MR image acquisition
Baseline structural MRI data was acquired in the Alzheimer Center of the VU University Medical Center on two 3T whole-body MR systems (Signa HDxt, GE Medical Systems Milwaukee, WI, USA; Ingenuity TF PET/MR, Philips Healthcare, Cleveland, OH, USA) following a standard MRI protocol for dementia [30]. This protocol included either a sagittal 3D T1-weighted fast spoiled gradient-echo (FSPGR) sequence with oblique coronal reformats with the following parameters: time to repetition (TR) = 7.8 ms, time to echo (TE) = 3 ms, flip angle (FA) = 12°, sagittal sections = 180 and voxel size = 0.98×0.98×1 mm on the GE Signa HDxt, or a turbo field echo (TFE) sequence with the following parameters: TR = 7 ms, TE = 3 ms, FA = 12°, sagittal sections = 180, voxel size = 1×1×1 mm on the Philips Ingenuity TF.
MR image processing
The T1-weighted images of all 73 patients were preprocessed using the CAT12 toolbox (http://www.neuro.uni-jena.de/cat). Preprocessing consisted of tissue-segmentations into grey matter (GM), white matter, and cerebrospinal fluid followed by normalization to the Montreal Neurological Institute (MNI) space using DARTEL [31] registration based on a template derived from 555 HC subjects of the IXI-database (http://www.brain-development.org) provided by the CAT12 toolbox. The normalized images were modulated by the Jacobian determinant to preserve local tissue volume and spatially smoothed by an 8 mm isotropic Gaussian kernel. A GM mask was created by thresholding the individual GM images at 0.2 and ensuring that a voxel was only included if at least 51% of patients included the same voxel in their individual mask.
Following the preprocessing MRI data was either extracted as a whole brain voxel-wise map or confined to ROIs based on the literature [1, 32]. A set of bilateral ROIs associated with bvFTD were selected and all voxels within these ROIs were used for the classification. The ROIs were selected from the probabilistic cortical Harvard-Oxford atlas [33 –36] from FSL [37] and included the orbitofrontal cortex, bilateral temporal pole, insular and prefrontal cortex.
Clinical and MRI data
In addition, we combined the voxel-wise and ROI GM volume data (separately) with the clinical data by concatenating the individual feature matrices. This provided a simple way to incorporate information from different data sources for the classification. Therefore, in total five different data views were considered: 1) clinical, 2) voxel-wise whole brain, 3) ROI localized, 4) clinical + ROI, and 5) clinical + voxel-wise.
Support vector machine classification
Four different classification tasks were performed: 1) bvFTD versus psychiatric + neurological; 2) bvFTD versus psychiatric; 3) bvFTD versus neurological; and 4) bvFTD versus psychiatric versus neurological. In contrast to the other three, the last classification is not a binary but a multi-class classification. For this the ‘one-against-one’ approach was used [38]. In this framework three classifiers, one for each pair of classes, are created and a prediction is performed by taking a vote across the three classifiers whereby the majority prediction wins. We used a linear support vector machine (SVM) classifier [39] to perform the classification tasks with the C parameter set to 1 following general recommendations for the neuroimaging field [40]. To create the linear kernel, we removed the voxel-wise mean across subjects of the training set (see below), normalized the resulting feature vectors by their Euclidean norm and calculated the linear kernel.

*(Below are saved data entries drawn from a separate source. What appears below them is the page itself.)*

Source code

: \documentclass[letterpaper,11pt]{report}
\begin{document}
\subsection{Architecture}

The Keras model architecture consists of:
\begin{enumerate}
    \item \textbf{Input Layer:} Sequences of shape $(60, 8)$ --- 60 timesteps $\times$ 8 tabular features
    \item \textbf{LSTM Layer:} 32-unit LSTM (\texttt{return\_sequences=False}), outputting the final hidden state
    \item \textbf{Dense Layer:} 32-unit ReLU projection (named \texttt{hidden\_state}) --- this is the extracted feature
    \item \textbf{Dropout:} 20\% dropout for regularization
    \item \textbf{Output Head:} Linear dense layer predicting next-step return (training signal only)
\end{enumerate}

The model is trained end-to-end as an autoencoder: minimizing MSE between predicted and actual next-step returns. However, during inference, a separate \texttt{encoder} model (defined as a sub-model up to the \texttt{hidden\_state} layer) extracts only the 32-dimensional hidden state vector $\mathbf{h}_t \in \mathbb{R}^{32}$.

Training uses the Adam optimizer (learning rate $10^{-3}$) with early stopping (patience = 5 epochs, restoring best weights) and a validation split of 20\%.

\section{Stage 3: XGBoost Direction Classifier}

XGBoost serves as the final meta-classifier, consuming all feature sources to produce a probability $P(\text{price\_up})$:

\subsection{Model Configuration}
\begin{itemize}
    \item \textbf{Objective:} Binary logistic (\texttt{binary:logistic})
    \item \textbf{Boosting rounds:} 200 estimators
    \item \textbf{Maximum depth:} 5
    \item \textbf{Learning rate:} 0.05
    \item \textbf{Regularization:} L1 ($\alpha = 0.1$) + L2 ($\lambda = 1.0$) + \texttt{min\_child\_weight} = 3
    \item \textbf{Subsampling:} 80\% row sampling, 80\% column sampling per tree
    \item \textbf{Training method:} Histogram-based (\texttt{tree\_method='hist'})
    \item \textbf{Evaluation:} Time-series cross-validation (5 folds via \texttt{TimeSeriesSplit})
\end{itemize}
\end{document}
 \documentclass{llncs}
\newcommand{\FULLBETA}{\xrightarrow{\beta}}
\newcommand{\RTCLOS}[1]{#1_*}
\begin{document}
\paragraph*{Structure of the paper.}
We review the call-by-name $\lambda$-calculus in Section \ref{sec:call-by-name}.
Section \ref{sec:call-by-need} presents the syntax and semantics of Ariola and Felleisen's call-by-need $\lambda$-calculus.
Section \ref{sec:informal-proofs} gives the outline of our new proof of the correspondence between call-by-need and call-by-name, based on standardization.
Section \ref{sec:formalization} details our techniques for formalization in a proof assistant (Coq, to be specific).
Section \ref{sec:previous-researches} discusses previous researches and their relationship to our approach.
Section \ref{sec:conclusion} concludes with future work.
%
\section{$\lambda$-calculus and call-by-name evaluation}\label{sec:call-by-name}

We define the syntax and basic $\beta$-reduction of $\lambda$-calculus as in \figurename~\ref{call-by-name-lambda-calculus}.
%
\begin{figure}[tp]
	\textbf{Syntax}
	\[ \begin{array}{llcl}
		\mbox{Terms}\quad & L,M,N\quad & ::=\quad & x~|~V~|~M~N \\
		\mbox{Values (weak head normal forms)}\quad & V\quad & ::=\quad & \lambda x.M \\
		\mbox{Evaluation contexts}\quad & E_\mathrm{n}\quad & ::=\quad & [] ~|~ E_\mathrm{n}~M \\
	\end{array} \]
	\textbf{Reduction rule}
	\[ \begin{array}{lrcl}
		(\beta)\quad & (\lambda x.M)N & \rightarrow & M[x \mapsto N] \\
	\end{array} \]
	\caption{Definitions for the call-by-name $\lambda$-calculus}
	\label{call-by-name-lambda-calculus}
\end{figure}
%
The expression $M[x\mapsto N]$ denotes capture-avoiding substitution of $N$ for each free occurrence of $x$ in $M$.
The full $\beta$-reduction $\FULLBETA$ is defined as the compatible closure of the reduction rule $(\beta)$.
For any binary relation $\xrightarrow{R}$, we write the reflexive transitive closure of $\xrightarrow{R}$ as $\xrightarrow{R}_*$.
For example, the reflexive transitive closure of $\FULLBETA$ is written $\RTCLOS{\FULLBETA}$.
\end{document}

Since the sample sizes across our classes were imbalanced, we used randomized undersampling of the majority class(es) to create a balanced set for classification. This was done to prevent the classifier focusing only on the majority class during the classification and to learn an overall distinguishing classification boundary. To this end, 18 patients were randomly selected (matching the sample size of the smallest class) from the other class(es) without replacement. To prevent the final result from being dependent on the specific 18 patients which were picked from the majority class all classifications were repeated 500 times. For each iteration of the randomized undersampling 5-fold cross-validation stratified for the individual classes was conducted. During cross-validation 4-folds of the data are used for training the classifier while the 5th-fold is used for testing. Accuracy, sensitivity, specificity, and area under the receiver-operator curve (AUC) were computed and averaged across the five test folds as an approximation of the out-of-sample performance of the classifier. In the multi-class case sensitivity was defined as the accuracy of correctly classifying bvFTD and specificity was calculated for each of the other classes (neurological and psychiatric) independently. No AUC calculation was made in this case. To be able to directly compare the performance of the different data approaches for the same classification problem, it was ensured that the same patients were selected by the random undersampling procedure and that they were distributed across the five folds of the cross-validation procedure in the exact same manner making the classification performance directly comparable in terms of the four data views used and not the partitioning of the participants.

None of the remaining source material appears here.